Source material ▸
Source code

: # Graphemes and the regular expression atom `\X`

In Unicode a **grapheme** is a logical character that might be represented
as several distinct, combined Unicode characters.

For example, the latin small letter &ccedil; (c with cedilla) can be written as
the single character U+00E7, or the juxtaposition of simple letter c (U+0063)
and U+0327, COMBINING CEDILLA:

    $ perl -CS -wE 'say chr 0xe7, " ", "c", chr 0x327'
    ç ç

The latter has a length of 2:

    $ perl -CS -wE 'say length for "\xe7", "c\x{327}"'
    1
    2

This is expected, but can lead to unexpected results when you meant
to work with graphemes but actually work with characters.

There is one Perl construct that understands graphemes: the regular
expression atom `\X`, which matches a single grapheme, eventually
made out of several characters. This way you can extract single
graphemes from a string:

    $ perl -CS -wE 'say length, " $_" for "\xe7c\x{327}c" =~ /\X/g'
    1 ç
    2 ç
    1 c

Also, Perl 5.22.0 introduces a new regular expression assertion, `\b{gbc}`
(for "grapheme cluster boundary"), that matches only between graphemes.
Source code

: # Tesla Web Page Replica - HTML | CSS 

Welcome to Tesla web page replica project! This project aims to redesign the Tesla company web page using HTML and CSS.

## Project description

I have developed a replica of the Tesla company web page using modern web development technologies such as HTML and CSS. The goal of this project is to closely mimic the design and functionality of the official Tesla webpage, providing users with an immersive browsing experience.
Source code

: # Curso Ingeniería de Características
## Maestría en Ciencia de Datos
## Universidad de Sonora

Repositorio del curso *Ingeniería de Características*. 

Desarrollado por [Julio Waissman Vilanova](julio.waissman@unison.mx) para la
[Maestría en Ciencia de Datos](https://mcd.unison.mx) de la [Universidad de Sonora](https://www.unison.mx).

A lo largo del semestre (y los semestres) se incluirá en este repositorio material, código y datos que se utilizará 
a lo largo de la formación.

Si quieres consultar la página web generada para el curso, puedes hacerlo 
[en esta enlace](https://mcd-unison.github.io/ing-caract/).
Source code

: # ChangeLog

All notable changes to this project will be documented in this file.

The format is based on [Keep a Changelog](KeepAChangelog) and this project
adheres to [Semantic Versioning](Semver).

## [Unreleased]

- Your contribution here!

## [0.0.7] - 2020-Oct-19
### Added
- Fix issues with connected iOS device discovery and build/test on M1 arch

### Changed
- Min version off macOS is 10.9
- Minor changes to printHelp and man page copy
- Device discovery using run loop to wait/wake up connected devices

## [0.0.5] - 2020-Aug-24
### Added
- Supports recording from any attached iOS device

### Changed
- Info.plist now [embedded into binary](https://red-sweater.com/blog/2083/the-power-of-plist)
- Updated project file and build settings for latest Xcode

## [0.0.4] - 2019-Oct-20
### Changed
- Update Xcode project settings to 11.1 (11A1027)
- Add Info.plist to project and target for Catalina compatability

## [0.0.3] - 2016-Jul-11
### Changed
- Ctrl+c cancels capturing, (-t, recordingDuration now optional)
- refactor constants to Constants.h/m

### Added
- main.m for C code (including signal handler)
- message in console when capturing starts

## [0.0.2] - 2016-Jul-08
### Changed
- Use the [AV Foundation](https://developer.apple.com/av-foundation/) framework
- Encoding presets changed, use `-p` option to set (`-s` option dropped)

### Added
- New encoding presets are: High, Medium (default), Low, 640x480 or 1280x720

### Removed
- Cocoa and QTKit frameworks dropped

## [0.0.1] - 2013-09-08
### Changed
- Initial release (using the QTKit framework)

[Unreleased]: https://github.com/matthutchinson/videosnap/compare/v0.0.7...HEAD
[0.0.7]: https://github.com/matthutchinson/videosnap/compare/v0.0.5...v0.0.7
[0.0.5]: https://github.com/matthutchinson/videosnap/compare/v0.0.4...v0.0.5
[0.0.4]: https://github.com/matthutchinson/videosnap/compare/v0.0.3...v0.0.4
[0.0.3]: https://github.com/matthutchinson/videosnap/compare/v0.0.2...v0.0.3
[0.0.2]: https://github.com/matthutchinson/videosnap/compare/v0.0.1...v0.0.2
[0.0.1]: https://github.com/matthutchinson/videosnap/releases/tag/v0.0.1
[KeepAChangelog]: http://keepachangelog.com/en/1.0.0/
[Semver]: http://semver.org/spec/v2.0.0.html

What to do ▸ Out of the data above, set down the lines from the one with "## Universidad de Sonora" to the one with "a lo largo de la formación.", both included, exactly as written and with no additions.

Exercise answer ▸
## Universidad de Sonora

Repositorio del curso *Ingeniería de Características*. 

Desarrollado por [Julio Waissman Vilanova](julio.waissman@unison.mx) para la
[Maestría en Ciencia de Datos](https://mcd.unison.mx) de la [Universidad de Sonora](https://www.unison.mx).

A lo largo del semestre (y los semestres) se incluirá en este repositorio material, código y datos que se utilizará 
a lo largo de la formación.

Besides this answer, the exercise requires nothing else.